Vasilii Perov, Pugachev Administering Justice to the Population
(1875. Oil on canvas. The History Museum, Moscow)
Nothing like a hefty German Princessling becoming empress of Russia! Talk about upward
mobility. Sophie Friederike
Auguste, Prinzessin (princess) von Anhalt-Zerbst (1729-96) really lucked out with her arranged marriage to
(1728-1762), too bad for her sake he turned out to be close to a raving
lunatic, but she overcame that.
Peter III, who had been raised in Germany, had been proclaimed as the heir to the Russian throne by his aunt, Empress Elizabeth in 1742. She also arranged the marriage between Peter III and Sophie--who took the Russian name of Ekaterina (Catherine) when she converted to Russian Orthodoxy--in 1745. On the death of Elizabeth in December 1761, Peter III became tsar and proceeded to issue a number of reform decrees including the release of the nobility from Peter's decree of compulsory state service, but his pro-Prussian policies brought him a lot of discontent. On 28 June 1762, he was overthrown in a coup led by Catherine, and he was killed a few days later (7 July 1762) by Count Alexei Orlov, Catherine's favorite and one of the organizers of the coup.
Anyway I would rather include a few remarks about Pugachev, whose name was enough to strike fear in the hearts of the tsars (and even the later Soviet leaders).
Rebels in the eighteenth century
just did not photograph very well!
Emelian Pugachev (1742?-1775) was the leader of what became known as Pugachev's Rebellion (the Pugachevshchina, or loosely translated as the "very bad things done by the rebel Pugachev") in 1773-74, the most dangerous revolt ever against the Romanov dynasty. Any exact details of Pugachev's early years are probably lost forever to history, but it is clear that he was an illiterate Don Cossack who had participated in the Russian army during the Seven Years War, which gave him some exposure to military affairs and Russian authority. Pugachev turned out to be an extremely charismatic figure, and after his military service he wandered for some years in the Ural-Volga-Don region.
Pugachev claimed to be Peter III (1728-1762), who had been killed as part of Catherine's coup d'état. According to Pugachev, he had secretly escaped assassination and now he was going to raise a rebellion to overthrow Catherine and restore himself to the throne; Pugachev was acting in the long Russian tradition of "pretenders" to the throne. His words found fertile ground among the frontier Cossacks who resented the increasing inroads of imperial state power and also the peasants who had become further and further enserfed under the Romanov dynasty (not to mention the heavier and heavier tax and military obligations). So disaffected peasants, frontier cossacks and also Turkic and Bashkir minorities proved to be the three components of the rebellion.

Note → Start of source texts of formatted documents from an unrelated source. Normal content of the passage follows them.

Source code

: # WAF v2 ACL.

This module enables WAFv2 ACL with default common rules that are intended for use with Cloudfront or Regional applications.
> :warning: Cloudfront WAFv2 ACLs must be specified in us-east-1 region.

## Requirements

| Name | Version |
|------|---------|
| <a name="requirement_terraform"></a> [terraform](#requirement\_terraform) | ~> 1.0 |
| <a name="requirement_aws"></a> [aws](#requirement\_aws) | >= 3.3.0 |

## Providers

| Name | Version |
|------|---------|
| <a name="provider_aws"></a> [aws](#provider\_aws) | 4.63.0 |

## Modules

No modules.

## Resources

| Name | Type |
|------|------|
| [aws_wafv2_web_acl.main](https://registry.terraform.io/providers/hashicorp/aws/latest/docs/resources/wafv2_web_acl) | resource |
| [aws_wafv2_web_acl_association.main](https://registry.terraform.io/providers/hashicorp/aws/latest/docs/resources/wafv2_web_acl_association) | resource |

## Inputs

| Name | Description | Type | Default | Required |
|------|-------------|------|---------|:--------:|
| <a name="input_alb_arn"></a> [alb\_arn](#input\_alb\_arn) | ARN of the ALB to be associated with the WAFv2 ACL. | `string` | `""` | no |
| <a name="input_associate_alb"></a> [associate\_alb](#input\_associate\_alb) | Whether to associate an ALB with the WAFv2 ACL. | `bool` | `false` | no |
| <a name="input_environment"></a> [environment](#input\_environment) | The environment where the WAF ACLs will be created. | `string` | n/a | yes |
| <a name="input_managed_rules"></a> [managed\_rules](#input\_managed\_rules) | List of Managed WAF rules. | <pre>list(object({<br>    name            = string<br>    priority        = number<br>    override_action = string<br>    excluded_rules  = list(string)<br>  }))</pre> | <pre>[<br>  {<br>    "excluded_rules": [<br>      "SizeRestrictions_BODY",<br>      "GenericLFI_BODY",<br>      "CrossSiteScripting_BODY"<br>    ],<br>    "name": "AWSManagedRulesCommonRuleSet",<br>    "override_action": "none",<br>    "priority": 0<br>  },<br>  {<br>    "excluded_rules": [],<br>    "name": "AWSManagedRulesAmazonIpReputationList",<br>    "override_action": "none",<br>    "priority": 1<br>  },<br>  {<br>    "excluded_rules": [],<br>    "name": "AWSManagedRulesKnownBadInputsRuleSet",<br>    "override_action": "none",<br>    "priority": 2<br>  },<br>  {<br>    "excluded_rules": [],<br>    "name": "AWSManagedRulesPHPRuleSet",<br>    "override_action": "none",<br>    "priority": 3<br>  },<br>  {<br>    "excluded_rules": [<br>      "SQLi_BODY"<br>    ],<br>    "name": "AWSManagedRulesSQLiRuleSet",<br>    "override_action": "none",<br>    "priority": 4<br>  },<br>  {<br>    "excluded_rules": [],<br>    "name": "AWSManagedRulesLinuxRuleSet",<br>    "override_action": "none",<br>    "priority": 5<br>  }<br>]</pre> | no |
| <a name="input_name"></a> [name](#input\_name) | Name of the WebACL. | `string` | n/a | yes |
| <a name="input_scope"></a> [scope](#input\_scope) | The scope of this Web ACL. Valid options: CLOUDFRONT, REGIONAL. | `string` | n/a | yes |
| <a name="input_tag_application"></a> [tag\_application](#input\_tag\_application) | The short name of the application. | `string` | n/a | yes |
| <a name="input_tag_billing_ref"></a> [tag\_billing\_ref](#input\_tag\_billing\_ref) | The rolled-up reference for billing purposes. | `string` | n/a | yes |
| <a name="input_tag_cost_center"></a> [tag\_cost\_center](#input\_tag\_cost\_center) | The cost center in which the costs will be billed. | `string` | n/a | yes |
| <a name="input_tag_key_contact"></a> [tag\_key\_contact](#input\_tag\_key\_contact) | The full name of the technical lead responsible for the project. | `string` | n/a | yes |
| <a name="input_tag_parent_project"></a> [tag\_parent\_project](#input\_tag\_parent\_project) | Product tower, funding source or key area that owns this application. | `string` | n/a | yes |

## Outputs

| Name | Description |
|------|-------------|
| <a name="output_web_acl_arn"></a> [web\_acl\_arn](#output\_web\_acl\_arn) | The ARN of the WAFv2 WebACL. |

The first manifesto of revolt appeared in September 1773, and quickly the rebellion spread throughout the Urals and along the Volga. This was at the same time that Russia was finishing up a war with Turkey so there were limited troops available to deal with the rebels. Besides, at first Catherine and her court refused to take the rebellion seriously. Pugachev, in the meantime, created a fairly substantial bureaucracy, court structure and raised his army. He issued manifestos promising to give peasants land and grain and to lower taxes. He was especially successful in using village priests as his intermediaries to the peasants.
But Pugachev's good times were not going to last. In August 1774 the rebel army suffered a crushing defeat near Tsaritsyn (Stalingrad/Volgograd), and throughout the rebellious region, the tsarist government enacted savage reprisals. In September 1774, Pugachev's own friends--in an effort to save their heads--delivered Pugachev to the imperial authorities. Aleksandr Suvorov had him placed in a metal cage and transported to Moscow for public display. Public execution (beheaded and then quartered), took place on 10/21 January 1775.
Talk about the slender thread of history. In an effort to wipe out all vestiges of the revolt, Catherine had the names of Pugachev's village, his cossacks, the local river and other localities renamed. It is a bit unclear of the further historical impact of what Pugachev had done. Certainly from that time forward, Russian rulers were always conscious of how dangerous a peasant rebellion could be for Russia--The Russian nobility was even more conscious of the danger! The tsars also remained even more firmly convinced after Pugachev that only a strong autocracy could rule Russian and keep in check the "dark" forces of the Russian peasantry. So, the "Pugachev Revolt" became one of the major defining milestones of Russian history along with such other events at the Mongol "Yoke," the "Time of Troubles," "Peter the Great."
Finally, let me just mention that Catherine was responsible for creating the first real, Russian art musuem--though the work that she collected was primarily West European--the Hermitage.